Exercise instructions =
For this exercise, reproduce the entries below exactly, but only from the line containing "# Article R112-9" through the line containing "Si la localisation", both included.

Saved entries

* * *

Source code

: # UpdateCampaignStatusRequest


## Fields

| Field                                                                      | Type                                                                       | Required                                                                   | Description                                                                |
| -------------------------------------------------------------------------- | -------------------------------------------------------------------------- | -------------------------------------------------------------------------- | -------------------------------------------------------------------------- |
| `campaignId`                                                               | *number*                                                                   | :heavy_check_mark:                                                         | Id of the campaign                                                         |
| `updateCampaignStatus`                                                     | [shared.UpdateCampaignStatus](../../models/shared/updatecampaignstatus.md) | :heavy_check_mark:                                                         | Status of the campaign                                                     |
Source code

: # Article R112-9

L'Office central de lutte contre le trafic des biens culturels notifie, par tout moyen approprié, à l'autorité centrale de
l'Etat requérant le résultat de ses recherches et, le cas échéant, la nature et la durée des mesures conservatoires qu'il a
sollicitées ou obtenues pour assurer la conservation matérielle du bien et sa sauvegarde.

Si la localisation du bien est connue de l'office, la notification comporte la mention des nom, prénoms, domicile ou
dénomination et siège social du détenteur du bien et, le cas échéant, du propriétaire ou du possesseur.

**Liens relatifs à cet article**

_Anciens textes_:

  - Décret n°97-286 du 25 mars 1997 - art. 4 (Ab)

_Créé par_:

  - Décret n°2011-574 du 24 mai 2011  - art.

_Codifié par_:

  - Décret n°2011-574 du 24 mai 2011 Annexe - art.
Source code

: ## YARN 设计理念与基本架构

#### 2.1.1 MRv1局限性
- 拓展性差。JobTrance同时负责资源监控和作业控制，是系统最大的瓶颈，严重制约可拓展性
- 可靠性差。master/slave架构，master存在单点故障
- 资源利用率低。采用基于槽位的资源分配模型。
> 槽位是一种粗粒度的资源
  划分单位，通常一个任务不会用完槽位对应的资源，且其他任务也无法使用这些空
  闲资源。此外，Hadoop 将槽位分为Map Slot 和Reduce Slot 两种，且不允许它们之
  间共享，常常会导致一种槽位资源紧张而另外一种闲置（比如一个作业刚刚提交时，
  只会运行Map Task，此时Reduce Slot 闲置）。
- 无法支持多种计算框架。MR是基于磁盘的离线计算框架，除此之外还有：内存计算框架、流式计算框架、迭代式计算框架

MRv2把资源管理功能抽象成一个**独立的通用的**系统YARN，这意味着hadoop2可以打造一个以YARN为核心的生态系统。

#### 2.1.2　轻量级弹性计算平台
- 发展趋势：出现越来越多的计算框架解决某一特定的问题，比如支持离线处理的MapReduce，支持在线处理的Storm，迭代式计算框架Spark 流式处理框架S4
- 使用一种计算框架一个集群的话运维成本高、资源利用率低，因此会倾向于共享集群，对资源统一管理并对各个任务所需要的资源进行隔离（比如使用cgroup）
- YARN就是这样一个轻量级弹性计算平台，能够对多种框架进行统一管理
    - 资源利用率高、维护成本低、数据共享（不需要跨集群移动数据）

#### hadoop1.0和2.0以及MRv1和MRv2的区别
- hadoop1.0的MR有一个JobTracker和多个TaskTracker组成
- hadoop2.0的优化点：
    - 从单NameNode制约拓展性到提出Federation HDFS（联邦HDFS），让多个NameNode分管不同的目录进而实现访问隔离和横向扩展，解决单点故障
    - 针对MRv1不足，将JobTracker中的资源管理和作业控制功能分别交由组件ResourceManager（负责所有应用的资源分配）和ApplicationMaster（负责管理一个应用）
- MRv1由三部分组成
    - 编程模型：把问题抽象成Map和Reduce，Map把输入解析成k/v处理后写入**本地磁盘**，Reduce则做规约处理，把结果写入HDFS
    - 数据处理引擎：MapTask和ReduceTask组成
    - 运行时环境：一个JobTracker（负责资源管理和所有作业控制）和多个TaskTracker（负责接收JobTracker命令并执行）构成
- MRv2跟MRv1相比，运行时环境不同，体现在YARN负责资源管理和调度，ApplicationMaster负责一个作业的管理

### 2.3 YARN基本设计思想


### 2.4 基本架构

* * *

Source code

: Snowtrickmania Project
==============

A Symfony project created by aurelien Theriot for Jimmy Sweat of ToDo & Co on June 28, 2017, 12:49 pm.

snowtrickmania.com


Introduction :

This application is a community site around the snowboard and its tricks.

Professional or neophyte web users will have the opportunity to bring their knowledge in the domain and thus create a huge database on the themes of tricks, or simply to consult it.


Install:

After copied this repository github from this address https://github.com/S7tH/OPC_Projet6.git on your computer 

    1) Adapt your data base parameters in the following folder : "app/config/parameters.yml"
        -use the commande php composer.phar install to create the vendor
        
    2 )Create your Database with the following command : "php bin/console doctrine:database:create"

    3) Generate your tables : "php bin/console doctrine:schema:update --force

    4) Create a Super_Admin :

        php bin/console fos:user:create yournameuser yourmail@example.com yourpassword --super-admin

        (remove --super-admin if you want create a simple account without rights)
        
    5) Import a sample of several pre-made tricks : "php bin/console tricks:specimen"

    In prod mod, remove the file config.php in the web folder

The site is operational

* * *

Finished task =
: # Article R112-9

L'Office central de lutte contre le trafic des biens culturels notifie, par tout moyen approprié, à l'autorité centrale de
l'Etat requérant le résultat de ses recherches et, le cas échéant, la nature et la durée des mesures conservatoires qu'il a
sollicitées ou obtenues pour assurer la conservation matérielle du bien et sa sauvegarde.

Si la localisation du bien est connue de l'office, la notification comporte la mention des nom, prénoms, domicile ou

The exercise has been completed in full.